Task objective >> Below are several records. Retype exactly those lines running from the one with "Rather than model" through the one with "This makes sense", end lines included, and no others.

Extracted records
BEGIN

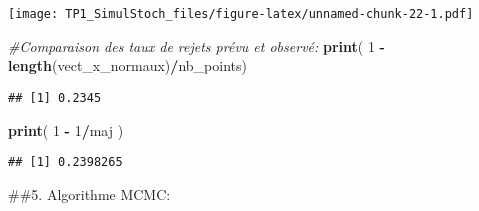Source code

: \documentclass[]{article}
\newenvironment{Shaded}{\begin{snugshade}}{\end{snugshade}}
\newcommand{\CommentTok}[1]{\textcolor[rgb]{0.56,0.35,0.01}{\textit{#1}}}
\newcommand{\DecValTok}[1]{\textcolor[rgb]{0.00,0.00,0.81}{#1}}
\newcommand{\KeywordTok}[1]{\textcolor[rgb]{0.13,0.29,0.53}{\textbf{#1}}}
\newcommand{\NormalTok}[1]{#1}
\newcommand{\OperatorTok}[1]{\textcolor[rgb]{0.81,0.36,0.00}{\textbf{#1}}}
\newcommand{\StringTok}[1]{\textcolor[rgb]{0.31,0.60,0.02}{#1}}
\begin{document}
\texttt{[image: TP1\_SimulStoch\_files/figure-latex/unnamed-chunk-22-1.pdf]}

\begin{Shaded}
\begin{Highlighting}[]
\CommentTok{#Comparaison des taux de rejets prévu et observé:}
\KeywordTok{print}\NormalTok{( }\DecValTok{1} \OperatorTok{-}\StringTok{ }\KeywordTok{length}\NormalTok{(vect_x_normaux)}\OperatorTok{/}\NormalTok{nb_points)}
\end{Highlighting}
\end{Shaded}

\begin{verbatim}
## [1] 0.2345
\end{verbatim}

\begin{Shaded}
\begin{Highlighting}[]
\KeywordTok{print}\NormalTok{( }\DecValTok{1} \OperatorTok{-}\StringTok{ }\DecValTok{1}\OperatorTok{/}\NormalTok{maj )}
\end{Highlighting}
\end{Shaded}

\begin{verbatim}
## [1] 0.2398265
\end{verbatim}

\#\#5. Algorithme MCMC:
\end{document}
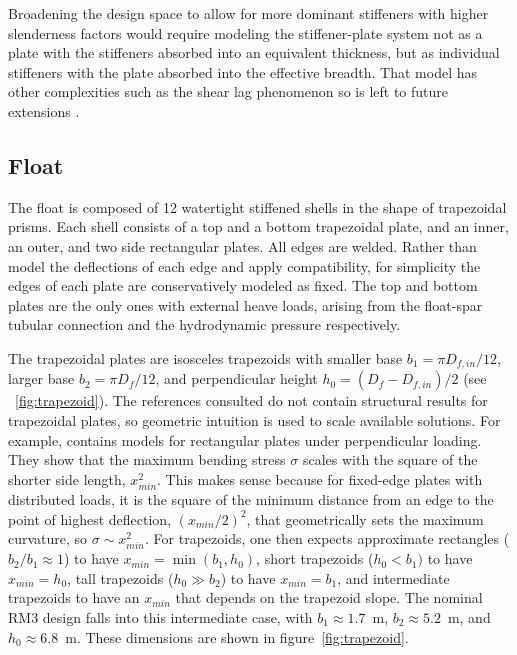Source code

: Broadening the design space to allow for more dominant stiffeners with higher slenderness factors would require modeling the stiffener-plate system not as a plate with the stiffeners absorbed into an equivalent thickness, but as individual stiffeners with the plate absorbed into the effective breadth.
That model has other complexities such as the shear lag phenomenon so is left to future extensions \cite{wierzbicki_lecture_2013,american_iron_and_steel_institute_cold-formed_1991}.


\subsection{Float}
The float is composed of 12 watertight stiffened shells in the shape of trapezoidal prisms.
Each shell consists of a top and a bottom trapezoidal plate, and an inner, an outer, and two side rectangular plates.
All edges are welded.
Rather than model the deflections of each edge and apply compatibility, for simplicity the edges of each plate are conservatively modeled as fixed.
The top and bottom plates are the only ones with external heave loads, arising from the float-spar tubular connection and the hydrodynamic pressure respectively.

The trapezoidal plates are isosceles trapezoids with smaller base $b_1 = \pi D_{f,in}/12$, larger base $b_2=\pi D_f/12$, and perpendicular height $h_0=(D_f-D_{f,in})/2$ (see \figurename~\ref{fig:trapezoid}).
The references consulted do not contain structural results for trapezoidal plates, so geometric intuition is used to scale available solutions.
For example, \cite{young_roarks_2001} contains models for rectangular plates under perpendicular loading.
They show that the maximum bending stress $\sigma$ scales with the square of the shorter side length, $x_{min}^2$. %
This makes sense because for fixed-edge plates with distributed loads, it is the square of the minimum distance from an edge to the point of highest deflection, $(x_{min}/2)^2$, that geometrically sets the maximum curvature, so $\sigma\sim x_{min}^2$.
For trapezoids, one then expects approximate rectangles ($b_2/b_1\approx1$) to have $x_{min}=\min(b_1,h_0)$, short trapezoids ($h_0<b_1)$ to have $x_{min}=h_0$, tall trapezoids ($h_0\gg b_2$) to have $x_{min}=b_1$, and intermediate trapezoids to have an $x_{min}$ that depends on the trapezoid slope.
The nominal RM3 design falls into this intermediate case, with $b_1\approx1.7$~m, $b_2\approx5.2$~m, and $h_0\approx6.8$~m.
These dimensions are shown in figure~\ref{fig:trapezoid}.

END

Task output >>
Rather than model the deflections of each edge and apply compatibility, for simplicity the edges of each plate are conservatively modeled as fixed.
The top and bottom plates are the only ones with external heave loads, arising from the float-spar tubular connection and the hydrodynamic pressure respectively.

The trapezoidal plates are isosceles trapezoids with smaller base $b_1 = \pi D_{f,in}/12$, larger base $b_2=\pi D_f/12$, and perpendicular height $h_0=(D_f-D_{f,in})/2$ (see \figurename~\ref{fig:trapezoid}).
The references consulted do not contain structural results for trapezoidal plates, so geometric intuition is used to scale available solutions.
For example, \cite{young_roarks_2001} contains models for rectangular plates under perpendicular loading.
They show that the maximum bending stress $\sigma$ scales with the square of the shorter side length, $x_{min}^2$. %
This makes sense because for fixed-edge plates with distributed loads, it is the square of the minimum distance from an edge to the point of highest deflection, $(x_{min}/2)^2$, that geometrically sets the maximum curvature, so $\sigma\sim x_{min}^2$.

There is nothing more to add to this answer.